**What you should do:**
The required answer is each line in the entries below where "sesión" occurs.

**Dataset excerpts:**
--
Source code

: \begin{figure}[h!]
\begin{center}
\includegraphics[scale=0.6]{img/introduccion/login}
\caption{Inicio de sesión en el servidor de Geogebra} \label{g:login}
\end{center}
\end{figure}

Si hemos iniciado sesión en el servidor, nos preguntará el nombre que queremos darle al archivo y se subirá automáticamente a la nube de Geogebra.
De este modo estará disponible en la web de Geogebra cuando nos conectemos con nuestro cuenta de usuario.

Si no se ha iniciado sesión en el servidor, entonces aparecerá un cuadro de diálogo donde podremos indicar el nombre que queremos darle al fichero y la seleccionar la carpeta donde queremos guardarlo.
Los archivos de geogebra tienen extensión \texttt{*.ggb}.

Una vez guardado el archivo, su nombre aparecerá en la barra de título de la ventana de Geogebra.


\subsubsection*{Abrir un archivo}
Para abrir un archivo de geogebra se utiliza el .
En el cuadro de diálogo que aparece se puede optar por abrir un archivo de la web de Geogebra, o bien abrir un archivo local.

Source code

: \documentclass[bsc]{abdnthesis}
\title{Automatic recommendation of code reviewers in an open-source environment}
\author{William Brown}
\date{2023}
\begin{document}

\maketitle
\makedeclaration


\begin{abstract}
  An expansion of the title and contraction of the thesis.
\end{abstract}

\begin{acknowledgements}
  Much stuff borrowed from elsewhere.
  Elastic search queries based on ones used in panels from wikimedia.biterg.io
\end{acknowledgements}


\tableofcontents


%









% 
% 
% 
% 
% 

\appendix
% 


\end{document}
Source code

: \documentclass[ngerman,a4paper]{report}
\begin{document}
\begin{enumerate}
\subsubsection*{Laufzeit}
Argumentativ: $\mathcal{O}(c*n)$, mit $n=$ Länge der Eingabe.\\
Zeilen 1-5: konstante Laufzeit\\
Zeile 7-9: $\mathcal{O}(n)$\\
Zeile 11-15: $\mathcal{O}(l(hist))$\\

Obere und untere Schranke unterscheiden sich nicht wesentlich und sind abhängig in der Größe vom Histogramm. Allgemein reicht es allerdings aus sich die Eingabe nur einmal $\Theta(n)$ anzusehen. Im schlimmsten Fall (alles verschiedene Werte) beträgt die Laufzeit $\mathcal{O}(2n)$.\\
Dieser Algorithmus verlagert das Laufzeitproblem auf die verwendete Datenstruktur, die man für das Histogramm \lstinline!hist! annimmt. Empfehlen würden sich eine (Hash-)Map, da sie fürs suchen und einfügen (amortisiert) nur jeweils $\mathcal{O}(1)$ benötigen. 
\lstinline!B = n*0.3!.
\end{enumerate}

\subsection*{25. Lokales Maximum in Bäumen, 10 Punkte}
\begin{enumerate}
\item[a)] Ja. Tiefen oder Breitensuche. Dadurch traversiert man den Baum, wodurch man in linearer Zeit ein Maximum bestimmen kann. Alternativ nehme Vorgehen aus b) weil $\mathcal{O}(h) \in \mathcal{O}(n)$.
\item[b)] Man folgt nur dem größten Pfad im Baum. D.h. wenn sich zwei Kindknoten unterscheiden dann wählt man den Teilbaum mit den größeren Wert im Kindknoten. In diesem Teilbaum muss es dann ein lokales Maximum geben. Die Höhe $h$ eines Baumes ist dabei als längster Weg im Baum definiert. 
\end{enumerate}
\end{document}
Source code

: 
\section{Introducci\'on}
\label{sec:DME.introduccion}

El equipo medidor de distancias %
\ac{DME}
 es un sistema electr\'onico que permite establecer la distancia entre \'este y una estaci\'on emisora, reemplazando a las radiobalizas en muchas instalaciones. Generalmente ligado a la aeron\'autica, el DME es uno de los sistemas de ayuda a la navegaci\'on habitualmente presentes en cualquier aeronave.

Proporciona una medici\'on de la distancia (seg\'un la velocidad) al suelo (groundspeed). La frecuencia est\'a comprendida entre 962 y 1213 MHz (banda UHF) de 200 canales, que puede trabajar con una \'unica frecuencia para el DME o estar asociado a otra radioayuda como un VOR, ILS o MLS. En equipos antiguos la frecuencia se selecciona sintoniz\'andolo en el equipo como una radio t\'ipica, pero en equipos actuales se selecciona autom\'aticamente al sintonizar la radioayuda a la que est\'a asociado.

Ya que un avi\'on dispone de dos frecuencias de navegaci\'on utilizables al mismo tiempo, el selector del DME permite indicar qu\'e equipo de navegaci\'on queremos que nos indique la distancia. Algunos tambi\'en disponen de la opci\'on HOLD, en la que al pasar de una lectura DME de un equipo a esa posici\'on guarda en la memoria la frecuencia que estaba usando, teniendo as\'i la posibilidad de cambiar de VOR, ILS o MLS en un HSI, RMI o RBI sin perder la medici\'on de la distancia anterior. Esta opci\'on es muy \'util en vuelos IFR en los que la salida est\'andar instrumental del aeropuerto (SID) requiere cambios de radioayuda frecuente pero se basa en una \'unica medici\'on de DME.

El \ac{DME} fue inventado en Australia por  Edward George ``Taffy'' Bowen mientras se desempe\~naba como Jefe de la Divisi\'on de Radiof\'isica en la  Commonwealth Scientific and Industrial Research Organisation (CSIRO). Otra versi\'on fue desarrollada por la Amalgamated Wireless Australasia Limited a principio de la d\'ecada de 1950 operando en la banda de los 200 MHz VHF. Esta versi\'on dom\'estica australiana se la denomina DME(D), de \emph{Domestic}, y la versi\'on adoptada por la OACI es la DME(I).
--
**Reply:**
\caption{Inicio de sesión en el servidor de Geogebra} \label{g:login}
Si hemos iniciado sesión en el servidor, nos preguntará el nombre que queremos darle al archivo y se subirá automáticamente a la nube de Geogebra.
Si no se ha iniciado sesión en el servidor, entonces aparecerá un cuadro de diálogo donde podremos indicar el nombre que queremos darle al fichero y la seleccionar la carpeta donde queremos guardarlo.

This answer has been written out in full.